My favorite songs are (coincidentally), all of the ones over 10 minutes. Some of these songs rank up there as some of the best prog metal of all time. The (relatively small) problem is the shorter songs. However, while I like the shorter songs, I find myself skipping them far too often. They are not bad songs, but lack the excellence of some other DT songs. Keep in mind, I have NOTHING against short songs. If you read my review of Octavarium (which I gave 5 stars), I love songs like "The Answer Lies Within" or "I Walk Beside You". The problem isn't that they aren't progressive either, because ALL of them are clearly more progressive than the last two songs I mentioned. The songwriting kind of took a step backwards for me.

Like most reviews, I will now do a song-by-song review of the album.

"In The Presence of Enemies Part 1" This song starts out heavy and full of intense (and awesome) metal riffs. It is very, very complex and proves my point about the more technical metal move on this album (though it's certainly not a problem here). Then with a perfectly executed guitar solo, it introduces the emotional themes to the song. The four minute prelude is a very promising opening to the album. When LaBrie begins singing it's pure greatness. This part of the book end epic is incredible and is a great moment in prog-metal.

"Forsaken" Unfortunately, the greatness of the opener somewhat falls with the presence of this song following it. This is a decent song that sounds like very modern metal, without the progressive touch of Dream Theater. This song is pretty repetitive, and I usually find myself skipping it, but it is not an awful song.

"Constant Motion" This song is very much like Metallica, has heavy riffs, and is combined with a nice chorus. I like the jam session, and is the best of the shorter songs on this album.

"The Dark Eternal Night" This song is very heavy, and has deep distorted vocals for part of it. This song's main riff is guitar-driven and is kind of like thrash metal at times. The chorus is very good, and I love the instrumental part of the song.

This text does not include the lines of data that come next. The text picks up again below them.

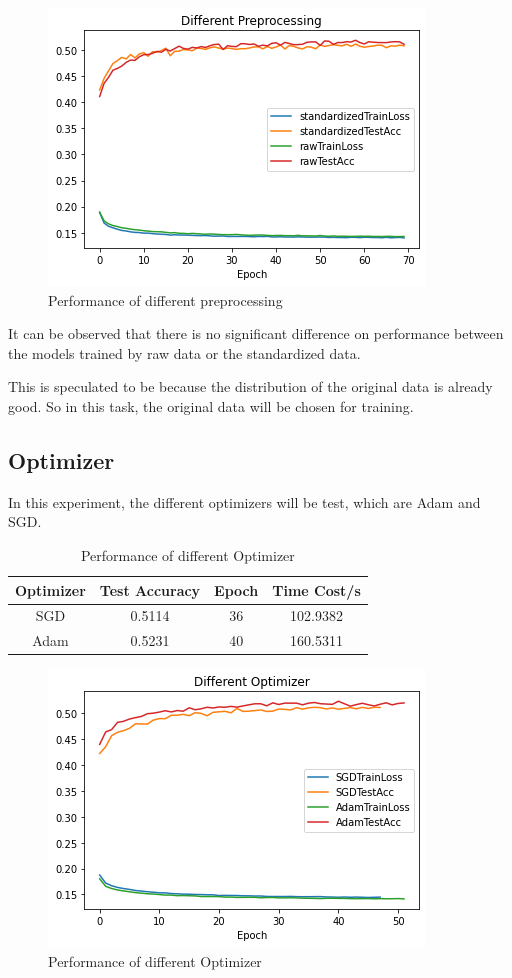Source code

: \documentclass{article}[12pt]
\begin{document}
\begin{figure}[H]
    \centering
    \includegraphics[scale=0.5]{Figures/3.Preprocessing/download}
    \caption{Performance of different preprocessing}
\end{figure}

    It can be observed that there is no significant difference on performance
    between the models trained by raw data or the standardized data.

    This is speculated to be because the distribution of the original data is already good.
    So in this task, the original data will be chosen for training.

\subsection{Optimizer}

    In this experiment, the different optimizers will be test, which are Adam and SGD.

\begin{table}[H]\label{tab:table}
    \centering
    \begin{tabular}{|c|c|c|c|}
        \hline
        Optimizer & Test Accuracy & Epoch & Time Cost/s\\\hline
        SGD & 0.5114 & 36 & 102.9382\\\hline
        Adam & 0.5231 & 40 & 160.5311\\\hline
    \end{tabular}
    \caption{Performance of different Optimizer}
\end{table}

\begin{figure}[H]
    \centering
    \includegraphics[scale=0.5]{Figures/4.Optimizer/download}
    \caption{Performance of different Optimizer}
\end{figure}
\end{document}
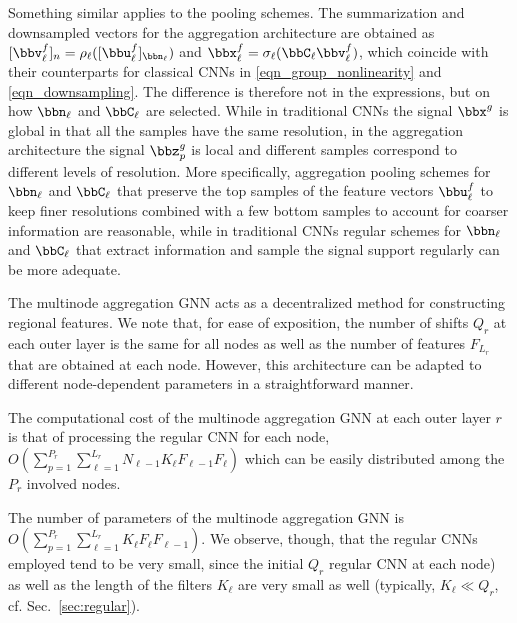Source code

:  Something similar applies to the pooling schemes. The summarization and downsampled vectors for the aggregation architecture are obtained as $[\bbv^{f}_{\ell}]_n 
= \rho_{\ell}( [\bbu_{\ell}^f]_{\bbn_\ell})$ and $\bbx^{f}_{\ell} =  \sigma_\ell (\bbC_{\ell}\bbv^{f}_{\ell} )$, which coincide with their counterparts for classical CNNs in \eqref{eqn_group_nonlinearity} and \eqref{eqn_downsampling}. The difference is therefore not in the expressions, but on how $\bbn_{\ell}$ and $\bbC_{\ell}$ are selected. 
While in traditional CNNs the signal $\bbx^{g}$ is global in that all the samples have the same resolution, in the aggregation architecture the signal $\bbz_p^{g}$ is local and different samples correspond to different levels of resolution. More specifically, aggregation pooling schemes for $\bbn_{\ell}$ and $\bbC_{\ell}$ that preserve the top samples of the feature vectors $\bbu^f_\ell$ to keep finer resolutions combined with a few bottom samples to account for coarser information are reasonable, while in traditional CNNs regular schemes for $\bbn_{\ell}$ and $\bbC_{\ell}$ that extract information and sample the signal support regularly can be more adequate.

 The multinode aggregation GNN acts as a decentralized method for constructing regional features. We note that, for ease of exposition, the number of shifts $Q_{r}$ at each outer layer is the same for all nodes as well as the number of features $F_{L_{r}}$ that are obtained at each node. However, this architecture can be adapted to different node-dependent parameters in a straightforward manner.

 The computational cost of the multinode aggregation GNN at each outer layer $r$ is that of processing the regular CNN for each node, $O (\sum_{p=1}^{P_{r}} \sum_{\ell=1}^{L_{r}} N_{\ell-1} K_{\ell} F_{\ell-1} F_{\ell})$ which can be easily distributed among the $P_{r}$ involved nodes.

 The number of parameters of the multinode aggregation GNN is $O(\sum_{p=1}^{P_{r}} \sum_{\ell=1}^{L_{r}} K_{\ell} F_{\ell} F_{\ell-1})$.  We observe, though, that the regular CNNs employed tend to be very small, since the initial $Q_{r}$ regular CNN at each node) as well as the length of the filters $K_{\ell}$ are very small as well (typically, $K_{\ell} \ll Q_{r}$, cf. Sec.~\ref{sec:regular}).

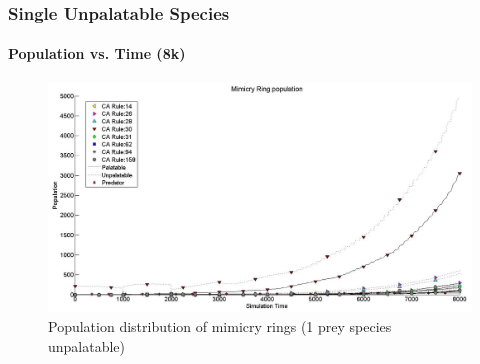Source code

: \frame
{
	\frametitle{Single Unpalatable Species}
	\framesubtitle{Population vs. Time (8k)}

	\begin{figure}[H]
		\centering
		\includegraphics[scale=0.25]{../tex/images/simTime8k-1Prey-unp}
		\caption{Population distribution of mimicry rings (1 prey species unpalatable)}
		\label{fig:plot-1-prey-unp}
	\end{figure}

}

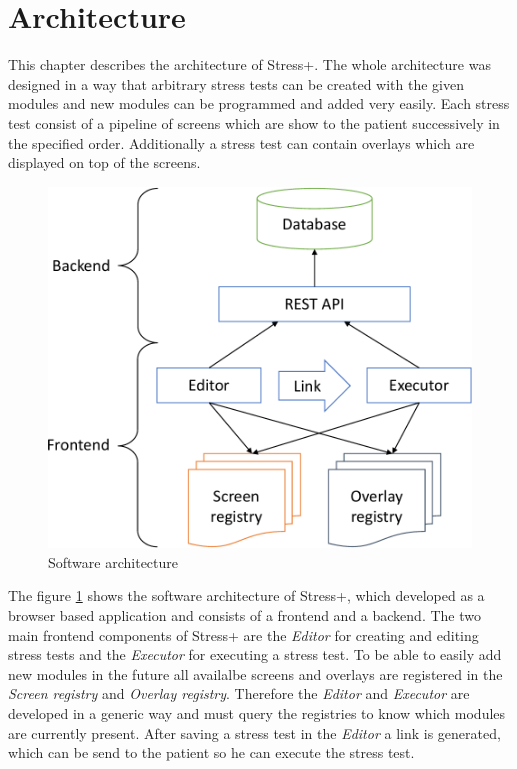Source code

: \section{Architecture}

This chapter describes the architecture of Stress+.
The whole architecture was designed in a way that arbitrary stress tests can be created with the given modules and new modules can be programmed and added very easily.
Each stress test consist of a pipeline of screens which are show to the patient successively in the specified order.
Additionally a stress test can contain overlays which are displayed on top of the screens.

\begin{figure}[htb]
  \centering
  \includegraphics[width=\textwidth]{figures/Architecture-crop}
  \caption{Software architecture}
  \label{fig:software-architecture}
\end{figure}

The figure \ref{fig:software-architecture} shows the software architecture of Stress+, which developed as a browser based application and consists of a frontend and a backend.
The two main frontend components of Stress+ are the \textit{Editor} for creating and editing stress tests and the \textit{Executor} for executing a stress test.
To be able to easily add new modules in the future all availalbe screens and overlays are registered in the \textit{Screen registry} and \textit{Overlay registry}. 
Therefore the \textit{Editor} and \textit{Executor} are developed in a generic way and must query the registries to know which modules are currently present.
After saving a stress test in the \textit{Editor} a link is generated, which can be send to the patient so he can execute the stress test.

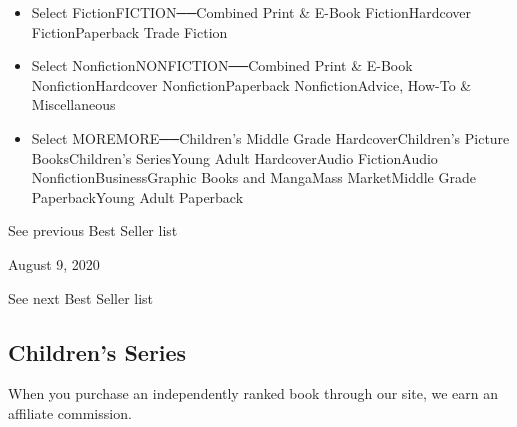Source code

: \begin{itemize}
\tightlist
\item
  Select FictionFICTION──Combined Print \& E-Book FictionHardcover
  FictionPaperback Trade Fiction
\item
  Select NonfictionNONFICTION──Combined Print \& E-Book
  NonfictionHardcover NonfictionPaperback NonfictionAdvice, How-To \&
  Miscellaneous
\item
  Select MOREMORE──Children's Middle Grade HardcoverChildren's Picture
  BooksChildren's SeriesYoung Adult HardcoverAudio FictionAudio
  NonfictionBusinessGraphic Books and MangaMass MarketMiddle Grade
  PaperbackYoung Adult Paperback
\end{itemize}

\href{/books/best-sellers/2020/08/02/series-books/}{}

See previous Best Seller list

August 9, 2020

See next Best Seller list

\hypertarget{childrens-series}{%
\subsection{Children's Series}\label{childrens-series}}

When you purchase an independently ranked book through our site, we earn
an affiliate commission.

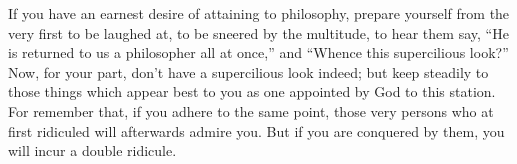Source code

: If you have an earnest desire of attaining to philosophy, prepare yourself from
the very first to  be laughed at, to be sneered by the  multitude, to hear them
say, ``He  is returned  to us a  philosopher all at  once,'' and  ``Whence this
supercilious look?'' Now, for your part, don't have a supercilious look indeed;
but keep steadily to those things which  appear best to you as one appointed by
God to this station. For remember that,  if you adhere to the same point, those
very persons who at first ridiculed will  afterwards admire you. But if you are
conquered by them, you will incur a double ridicule.
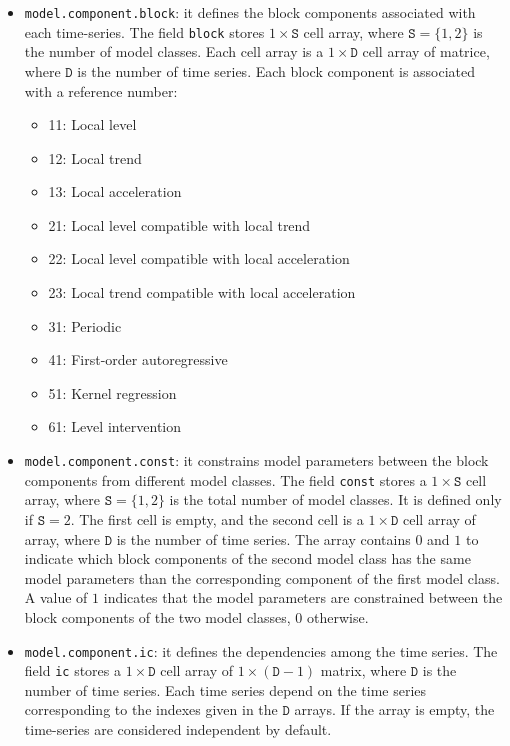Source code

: \begin{itemize}

\item \lstinline[basicstyle = \mlttfamily \small ]!model.component.block!: it defines the block components associated with each time-series.
The field \lstinline[basicstyle = \mlttfamily \small ]!block! stores $1\times \mathtt{S}$ cell array, where $\mathtt{S} = \{1,2 \}$ is the number of model classes.
Each cell array is a $1\times \mathtt{D}$ cell array of matrice, where $\mathtt{D}$ is the number of time series.
Each block component is associated with a reference number:
\begin{itemize}
\item 11: Local level 
\item 12: Local trend
\item 13: Local acceleration
\item 21: Local level compatible with local trend
\item 22: Local level compatible with local acceleration
\item 23: Local trend compatible with local acceleration
\item 31: Periodic
\item 41: First-order autoregressive
\item 51: Kernel regression
\item 61: Level intervention
\end{itemize}

\item  \lstinline[basicstyle = \mlttfamily \small ]!model.component.const!: it constrains model parameters between the block components from different model classes.
The field \lstinline[basicstyle = \mlttfamily \small ]!const! stores a $1\times \mathtt{S}$ cell array, where $\mathtt{S} = \{1, 2 \}$ is the total number of model classes.
It is defined only if $\mathtt{S} = 2$.
The first cell is empty, and the second cell is a $1\times \mathtt{D}$ cell array of array, where $\mathtt{D}$ is the number of time series.
The array contains $0$ and $1$ to indicate which block components of the second model class has the same model parameters than the corresponding component of the first model class. 
A value of $1$ indicates that the model parameters are constrained between the block components of the two model classes, $0$ otherwise.

\item  \lstinline[basicstyle = \mlttfamily \small ]!model.component.ic!:  it defines the dependencies among the time series.
The field \lstinline[basicstyle = \mlttfamily \small ]!ic! stores a $1\times \mathtt{D}$ cell array of $1\times (\mathtt{D}-1)$ matrix, where $\mathtt{D}$ is the number of time series.
Each time series depend on the time series corresponding to the indexes given in the $\mathtt{D}$ arrays.
If the array is empty, the time-series are considered independent by default.

\end{itemize}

"Repentance" Ah, we have here the fourth part of Mike Portnoy's Alcoholics Anonymous Suite. The first three parts are very heavy, and actually considered some of Dream Theater's most heavy work. This section, is much softer, and uses one of the riffs introduced in This Dying Soul in a much softer way. This sounds very much to some of Opeth's softer music, that of Damnation, or the acoustic parts on other albums. As a matter of fact, Mikael Akerfeldt of Opeth talks in the section in the second half of the song that includes many guest voices (Neal Morse, Jon Anderson, Joe Satriani, Daniel Gildenlow, Steven Wilson, and many others). This is a great song with a superb arrangement.

"Prophets of War" A very Muse-sounding song gone wrong. I find myself skipping this song all the time, and I actually find the song annoying and repetitive. That settles that...

"The Ministry of Lost Souls" This 15-minute epic starts out with a similar arrangement to Repentance. It features an emotional chorus, and just keeps building until the heavy middle section. It progresses very well, and is a highlight of the album.

"In The Presence of Enemies Part 2" This is a continuation of the opener, and completely nails everything. It has very eerie chords at the beginning with superb singing from LaBrie. It progresses into something very heavy and dark. Once it gets into "The Slaughter of the Damned" section, it's just pure madness and it's INCREDIBLE!! The Reckoning section is a jam session from he masters in this field. It features grinding scales and insanely complex solos from Petrucci and Rudess. It then (somehow emotionally) goes back into the opening scale, and it's jaw-dropping. It then features a synth solo using some of the themes, and has an orchestra as well. LaBrie sings to his highest potential in the ending "Salvation" section. This ends the album incredibly.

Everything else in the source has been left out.